The events should be tight. Katz figures 15 minutes is sufficient, but they can last up to 30 minutes. Due to the tight schedule, brands should have a firm handle on the content to be certain they can squeeze it in. If a makeup artist is instructing on a particular look, all the products for that look should be easily accessible and able to be displayed. If hairstylists are walking women through at-home dye jobs, they should think about having half of their heads colored before the event starts to illustrate the outcome. Base Beauty is incorporating elements of customization like brand-specific backgrounds into events, and those customized elements should be squared away prior to the event.

Not every brand should be putting on virtual events. Brands have to assess their communities, and ones that don’t believe they will garner turnout should place their energies elsewhere. Brands shouldn’t invite every person they encounter digitally to their events. Base Beauty limits the capacity and zeroes in on key influencers to invite. Those influencers can spread the messages shared in an event, magnifying its reach. Another invite tactic for brands is to reach out to a limited group of their top customers for events. The invite list will impact the time of day an event is held. An event focused on mothers shouldn’t be held at the same time they’re feeding their kids lunch.

“I don’t want to be scared all day long. Events can be optimistic. We are getting together, seeing each other and moving conversations forward.”

Brands should nominate a person on their team with technology skills to manage the backend digital infrastructure of the event. They should also nominate a person to lead the event. The event leader could be a brand founder, influencer or beauty professional such as a makeup artist, hairstylist or aesthetician. The event leader should have a personality that can be compelling on a small screen, and they should know their stuff. A person reading off their cellphones or index cards isn’t going to command attention.
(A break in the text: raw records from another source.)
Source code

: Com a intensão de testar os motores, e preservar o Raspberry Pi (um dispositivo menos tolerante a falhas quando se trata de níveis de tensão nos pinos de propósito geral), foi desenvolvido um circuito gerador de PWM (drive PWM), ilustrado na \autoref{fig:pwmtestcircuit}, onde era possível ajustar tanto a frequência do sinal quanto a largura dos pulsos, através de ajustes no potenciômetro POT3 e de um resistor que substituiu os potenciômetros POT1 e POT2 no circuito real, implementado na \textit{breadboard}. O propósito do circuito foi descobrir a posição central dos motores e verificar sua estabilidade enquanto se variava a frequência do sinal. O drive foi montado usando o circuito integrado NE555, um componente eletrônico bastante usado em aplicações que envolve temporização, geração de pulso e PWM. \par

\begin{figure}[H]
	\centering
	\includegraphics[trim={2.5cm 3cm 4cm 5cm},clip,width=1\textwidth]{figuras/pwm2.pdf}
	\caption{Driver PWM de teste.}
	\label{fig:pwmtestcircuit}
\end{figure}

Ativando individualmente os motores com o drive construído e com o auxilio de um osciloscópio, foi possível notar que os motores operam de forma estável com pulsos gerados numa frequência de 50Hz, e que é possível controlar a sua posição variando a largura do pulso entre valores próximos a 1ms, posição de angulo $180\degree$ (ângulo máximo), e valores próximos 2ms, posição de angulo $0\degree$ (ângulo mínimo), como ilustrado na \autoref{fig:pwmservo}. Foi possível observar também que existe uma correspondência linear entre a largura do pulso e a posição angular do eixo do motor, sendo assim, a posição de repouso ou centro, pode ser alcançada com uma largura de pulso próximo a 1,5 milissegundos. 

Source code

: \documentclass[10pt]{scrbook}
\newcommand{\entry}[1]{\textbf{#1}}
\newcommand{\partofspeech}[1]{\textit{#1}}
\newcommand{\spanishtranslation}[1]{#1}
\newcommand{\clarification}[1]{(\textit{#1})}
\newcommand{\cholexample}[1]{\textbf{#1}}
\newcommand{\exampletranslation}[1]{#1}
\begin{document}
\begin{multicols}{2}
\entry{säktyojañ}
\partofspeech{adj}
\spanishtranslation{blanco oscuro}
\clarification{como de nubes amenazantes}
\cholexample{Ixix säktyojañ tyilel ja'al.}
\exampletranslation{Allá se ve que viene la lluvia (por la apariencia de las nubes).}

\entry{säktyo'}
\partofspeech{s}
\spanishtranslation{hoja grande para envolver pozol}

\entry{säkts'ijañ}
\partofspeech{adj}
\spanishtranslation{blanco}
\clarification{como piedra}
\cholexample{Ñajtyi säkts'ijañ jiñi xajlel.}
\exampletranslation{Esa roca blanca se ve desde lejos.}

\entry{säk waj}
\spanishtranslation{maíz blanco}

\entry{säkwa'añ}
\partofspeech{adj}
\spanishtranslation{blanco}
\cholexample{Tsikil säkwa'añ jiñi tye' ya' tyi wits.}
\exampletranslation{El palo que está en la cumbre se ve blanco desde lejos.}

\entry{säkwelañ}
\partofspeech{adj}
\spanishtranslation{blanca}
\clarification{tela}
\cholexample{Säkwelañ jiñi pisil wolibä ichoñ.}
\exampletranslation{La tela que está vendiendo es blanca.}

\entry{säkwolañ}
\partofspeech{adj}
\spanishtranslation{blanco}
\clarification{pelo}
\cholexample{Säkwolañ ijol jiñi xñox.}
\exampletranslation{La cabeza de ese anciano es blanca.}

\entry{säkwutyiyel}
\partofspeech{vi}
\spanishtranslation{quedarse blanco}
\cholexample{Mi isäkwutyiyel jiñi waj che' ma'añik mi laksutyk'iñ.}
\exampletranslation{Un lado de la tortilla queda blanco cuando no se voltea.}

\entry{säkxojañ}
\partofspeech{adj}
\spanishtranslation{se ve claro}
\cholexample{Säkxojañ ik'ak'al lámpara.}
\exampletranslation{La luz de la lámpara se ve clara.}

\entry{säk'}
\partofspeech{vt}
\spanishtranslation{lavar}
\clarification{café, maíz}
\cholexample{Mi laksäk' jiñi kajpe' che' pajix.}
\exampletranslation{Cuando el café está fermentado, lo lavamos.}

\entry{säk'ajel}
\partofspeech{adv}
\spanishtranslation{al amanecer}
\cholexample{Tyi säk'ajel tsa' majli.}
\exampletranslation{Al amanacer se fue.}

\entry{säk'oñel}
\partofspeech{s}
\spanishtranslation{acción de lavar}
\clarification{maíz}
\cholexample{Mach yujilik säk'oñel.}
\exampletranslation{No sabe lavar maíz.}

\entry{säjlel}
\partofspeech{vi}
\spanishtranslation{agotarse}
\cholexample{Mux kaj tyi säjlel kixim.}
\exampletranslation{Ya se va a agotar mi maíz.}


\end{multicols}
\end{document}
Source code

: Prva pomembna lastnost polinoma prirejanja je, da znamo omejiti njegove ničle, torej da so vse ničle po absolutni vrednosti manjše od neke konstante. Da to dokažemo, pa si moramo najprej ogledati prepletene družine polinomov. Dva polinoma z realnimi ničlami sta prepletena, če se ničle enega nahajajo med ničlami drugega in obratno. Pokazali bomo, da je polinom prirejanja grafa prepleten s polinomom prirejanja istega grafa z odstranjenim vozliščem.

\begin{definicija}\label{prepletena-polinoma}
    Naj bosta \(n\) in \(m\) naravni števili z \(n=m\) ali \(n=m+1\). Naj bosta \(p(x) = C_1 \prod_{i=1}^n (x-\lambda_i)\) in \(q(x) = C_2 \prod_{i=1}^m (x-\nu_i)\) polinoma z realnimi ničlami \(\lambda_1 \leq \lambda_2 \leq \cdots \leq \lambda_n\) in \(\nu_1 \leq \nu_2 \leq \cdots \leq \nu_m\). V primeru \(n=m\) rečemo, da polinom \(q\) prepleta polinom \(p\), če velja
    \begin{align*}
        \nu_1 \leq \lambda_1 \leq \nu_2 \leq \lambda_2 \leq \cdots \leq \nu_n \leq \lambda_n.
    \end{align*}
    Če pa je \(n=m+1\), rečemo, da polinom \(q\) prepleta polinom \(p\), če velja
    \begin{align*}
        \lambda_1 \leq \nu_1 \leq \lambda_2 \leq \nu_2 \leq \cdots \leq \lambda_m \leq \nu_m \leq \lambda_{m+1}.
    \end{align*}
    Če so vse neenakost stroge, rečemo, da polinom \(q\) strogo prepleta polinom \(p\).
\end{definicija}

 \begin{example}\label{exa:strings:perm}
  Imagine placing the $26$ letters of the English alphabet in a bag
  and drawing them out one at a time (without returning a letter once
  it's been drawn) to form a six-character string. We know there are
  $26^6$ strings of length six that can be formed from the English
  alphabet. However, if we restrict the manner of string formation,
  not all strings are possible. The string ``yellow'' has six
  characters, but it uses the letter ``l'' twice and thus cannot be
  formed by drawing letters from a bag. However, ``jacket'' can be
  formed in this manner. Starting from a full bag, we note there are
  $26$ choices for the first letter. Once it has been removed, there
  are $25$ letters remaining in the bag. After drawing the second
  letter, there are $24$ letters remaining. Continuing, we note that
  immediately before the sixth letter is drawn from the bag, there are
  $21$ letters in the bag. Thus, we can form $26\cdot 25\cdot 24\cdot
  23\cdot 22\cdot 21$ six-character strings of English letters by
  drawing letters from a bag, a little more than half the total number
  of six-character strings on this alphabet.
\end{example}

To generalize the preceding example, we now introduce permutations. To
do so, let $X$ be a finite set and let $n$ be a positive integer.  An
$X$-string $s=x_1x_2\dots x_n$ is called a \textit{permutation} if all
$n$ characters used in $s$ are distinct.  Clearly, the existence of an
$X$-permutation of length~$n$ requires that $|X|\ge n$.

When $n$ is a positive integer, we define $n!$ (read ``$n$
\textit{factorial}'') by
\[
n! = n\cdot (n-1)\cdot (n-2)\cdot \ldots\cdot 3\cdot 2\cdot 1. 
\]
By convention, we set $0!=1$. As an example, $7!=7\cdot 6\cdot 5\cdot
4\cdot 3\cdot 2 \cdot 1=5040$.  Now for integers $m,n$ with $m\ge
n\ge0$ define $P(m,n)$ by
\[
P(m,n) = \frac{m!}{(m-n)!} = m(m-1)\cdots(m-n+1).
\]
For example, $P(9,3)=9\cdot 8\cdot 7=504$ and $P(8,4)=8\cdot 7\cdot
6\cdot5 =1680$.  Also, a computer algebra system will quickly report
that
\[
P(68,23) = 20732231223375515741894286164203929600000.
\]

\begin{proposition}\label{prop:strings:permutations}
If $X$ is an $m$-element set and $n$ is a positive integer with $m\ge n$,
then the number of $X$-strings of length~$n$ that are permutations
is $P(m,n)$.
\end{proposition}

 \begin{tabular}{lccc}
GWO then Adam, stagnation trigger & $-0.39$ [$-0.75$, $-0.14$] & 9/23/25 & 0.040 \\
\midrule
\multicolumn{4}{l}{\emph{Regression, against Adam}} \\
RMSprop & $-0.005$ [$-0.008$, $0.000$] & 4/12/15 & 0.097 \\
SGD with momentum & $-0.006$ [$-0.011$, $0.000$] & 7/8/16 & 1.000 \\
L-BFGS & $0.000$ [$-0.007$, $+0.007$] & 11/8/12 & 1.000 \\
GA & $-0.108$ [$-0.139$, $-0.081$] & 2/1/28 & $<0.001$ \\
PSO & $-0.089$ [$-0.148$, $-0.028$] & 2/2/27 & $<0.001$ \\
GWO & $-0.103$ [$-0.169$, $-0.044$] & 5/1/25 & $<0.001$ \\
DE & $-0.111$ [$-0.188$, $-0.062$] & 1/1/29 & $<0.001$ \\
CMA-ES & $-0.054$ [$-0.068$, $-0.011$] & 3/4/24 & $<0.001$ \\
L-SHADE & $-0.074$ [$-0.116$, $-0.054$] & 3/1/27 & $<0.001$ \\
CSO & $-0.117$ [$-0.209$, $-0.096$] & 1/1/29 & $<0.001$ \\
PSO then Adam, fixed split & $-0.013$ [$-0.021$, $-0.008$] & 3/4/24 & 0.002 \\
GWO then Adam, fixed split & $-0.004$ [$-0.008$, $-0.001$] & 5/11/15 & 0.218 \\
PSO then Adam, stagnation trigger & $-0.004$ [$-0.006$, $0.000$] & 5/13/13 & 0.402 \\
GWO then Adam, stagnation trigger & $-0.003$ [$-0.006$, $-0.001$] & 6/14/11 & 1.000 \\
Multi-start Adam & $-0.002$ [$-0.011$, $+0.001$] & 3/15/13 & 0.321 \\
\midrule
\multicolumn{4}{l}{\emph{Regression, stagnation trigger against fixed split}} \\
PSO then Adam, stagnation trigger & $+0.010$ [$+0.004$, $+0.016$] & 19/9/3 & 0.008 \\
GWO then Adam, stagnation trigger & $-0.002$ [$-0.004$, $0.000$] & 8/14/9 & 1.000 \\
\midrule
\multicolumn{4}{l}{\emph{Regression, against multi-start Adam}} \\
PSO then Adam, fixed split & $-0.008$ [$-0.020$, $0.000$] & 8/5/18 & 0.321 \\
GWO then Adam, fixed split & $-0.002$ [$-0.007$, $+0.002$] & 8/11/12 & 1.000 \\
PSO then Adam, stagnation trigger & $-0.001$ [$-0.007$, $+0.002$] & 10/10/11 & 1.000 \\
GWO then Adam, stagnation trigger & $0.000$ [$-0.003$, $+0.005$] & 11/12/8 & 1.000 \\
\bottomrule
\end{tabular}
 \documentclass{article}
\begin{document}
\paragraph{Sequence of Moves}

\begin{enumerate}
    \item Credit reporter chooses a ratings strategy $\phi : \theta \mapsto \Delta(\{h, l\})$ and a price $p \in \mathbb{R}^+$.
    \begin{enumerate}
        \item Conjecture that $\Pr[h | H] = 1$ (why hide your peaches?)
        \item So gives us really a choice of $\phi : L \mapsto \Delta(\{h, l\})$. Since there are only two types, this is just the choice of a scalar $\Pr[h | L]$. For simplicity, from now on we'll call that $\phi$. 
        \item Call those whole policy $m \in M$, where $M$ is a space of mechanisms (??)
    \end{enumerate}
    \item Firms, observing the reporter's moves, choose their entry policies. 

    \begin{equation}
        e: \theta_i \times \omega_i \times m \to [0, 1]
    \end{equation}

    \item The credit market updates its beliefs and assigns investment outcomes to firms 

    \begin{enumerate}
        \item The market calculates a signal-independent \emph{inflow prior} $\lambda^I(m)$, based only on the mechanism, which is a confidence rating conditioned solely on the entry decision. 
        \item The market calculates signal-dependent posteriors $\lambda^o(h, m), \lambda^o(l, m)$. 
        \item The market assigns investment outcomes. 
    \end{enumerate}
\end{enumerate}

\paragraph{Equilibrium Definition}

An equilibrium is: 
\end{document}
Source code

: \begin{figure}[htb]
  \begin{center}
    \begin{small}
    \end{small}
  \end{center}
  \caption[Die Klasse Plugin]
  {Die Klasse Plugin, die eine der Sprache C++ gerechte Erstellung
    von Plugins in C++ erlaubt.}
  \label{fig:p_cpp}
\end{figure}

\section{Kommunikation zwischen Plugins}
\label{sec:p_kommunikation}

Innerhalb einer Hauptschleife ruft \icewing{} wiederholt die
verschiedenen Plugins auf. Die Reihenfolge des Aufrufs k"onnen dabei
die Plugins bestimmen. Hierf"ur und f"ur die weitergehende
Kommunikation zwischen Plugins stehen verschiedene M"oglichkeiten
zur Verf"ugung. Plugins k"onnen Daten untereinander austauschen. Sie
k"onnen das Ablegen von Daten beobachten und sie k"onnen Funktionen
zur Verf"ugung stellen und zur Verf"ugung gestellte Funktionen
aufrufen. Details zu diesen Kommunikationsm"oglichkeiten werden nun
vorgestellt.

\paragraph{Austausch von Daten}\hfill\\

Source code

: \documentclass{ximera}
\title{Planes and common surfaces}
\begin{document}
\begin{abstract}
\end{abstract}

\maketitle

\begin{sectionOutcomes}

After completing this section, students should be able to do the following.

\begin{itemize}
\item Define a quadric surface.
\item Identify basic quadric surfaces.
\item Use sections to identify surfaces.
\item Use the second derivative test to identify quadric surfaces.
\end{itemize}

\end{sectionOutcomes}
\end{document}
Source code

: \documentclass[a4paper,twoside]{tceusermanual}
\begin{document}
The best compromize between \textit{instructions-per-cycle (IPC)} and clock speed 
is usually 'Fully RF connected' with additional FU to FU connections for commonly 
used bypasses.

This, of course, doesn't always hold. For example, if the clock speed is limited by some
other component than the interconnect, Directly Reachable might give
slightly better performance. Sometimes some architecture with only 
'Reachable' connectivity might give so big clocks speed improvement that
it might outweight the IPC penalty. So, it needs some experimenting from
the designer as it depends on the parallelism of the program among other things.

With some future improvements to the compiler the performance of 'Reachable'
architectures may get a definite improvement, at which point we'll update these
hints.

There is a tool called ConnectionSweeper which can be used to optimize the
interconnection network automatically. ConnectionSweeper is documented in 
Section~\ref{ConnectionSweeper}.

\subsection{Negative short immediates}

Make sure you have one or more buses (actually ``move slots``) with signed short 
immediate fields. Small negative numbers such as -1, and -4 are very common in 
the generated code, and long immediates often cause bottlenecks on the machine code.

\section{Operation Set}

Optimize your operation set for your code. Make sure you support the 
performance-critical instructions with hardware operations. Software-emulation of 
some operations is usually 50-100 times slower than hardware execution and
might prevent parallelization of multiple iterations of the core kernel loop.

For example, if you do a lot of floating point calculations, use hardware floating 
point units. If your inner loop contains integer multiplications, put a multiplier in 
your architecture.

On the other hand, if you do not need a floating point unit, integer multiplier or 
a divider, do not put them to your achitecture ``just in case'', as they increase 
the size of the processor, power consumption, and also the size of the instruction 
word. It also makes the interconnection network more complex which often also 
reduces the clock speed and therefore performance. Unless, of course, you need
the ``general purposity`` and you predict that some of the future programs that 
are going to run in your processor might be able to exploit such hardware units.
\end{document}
With the virtual events it’s orchestrating, Base Beauty attempts to hit a specific number of impressions. In a fragile macro environment, Katz reasons sales may not be the best metric to measure results. Instead, website visits could be a better metric for brands. She says. “Whatever they can do to stay in the hearts and minds of their customers is of value.” Events that beget additional events and content are fruitful. Can the event be translated into a series of events? How much from it can be repurposed for blogs, email marketing efforts, and future influencer or press outreach?

Brands will register a bigger bang for their virtual affairs if they strategize in advance of them to communicate unambiguously and maximize the megaphone they gain with them. “Like a normal event, the more you invest in deep storytelling and strong partners, the stronger your results will be,” says Katz. “If you’re only dipping your toe into it, you’re only going to be dipping your toe into the results you can achieve.”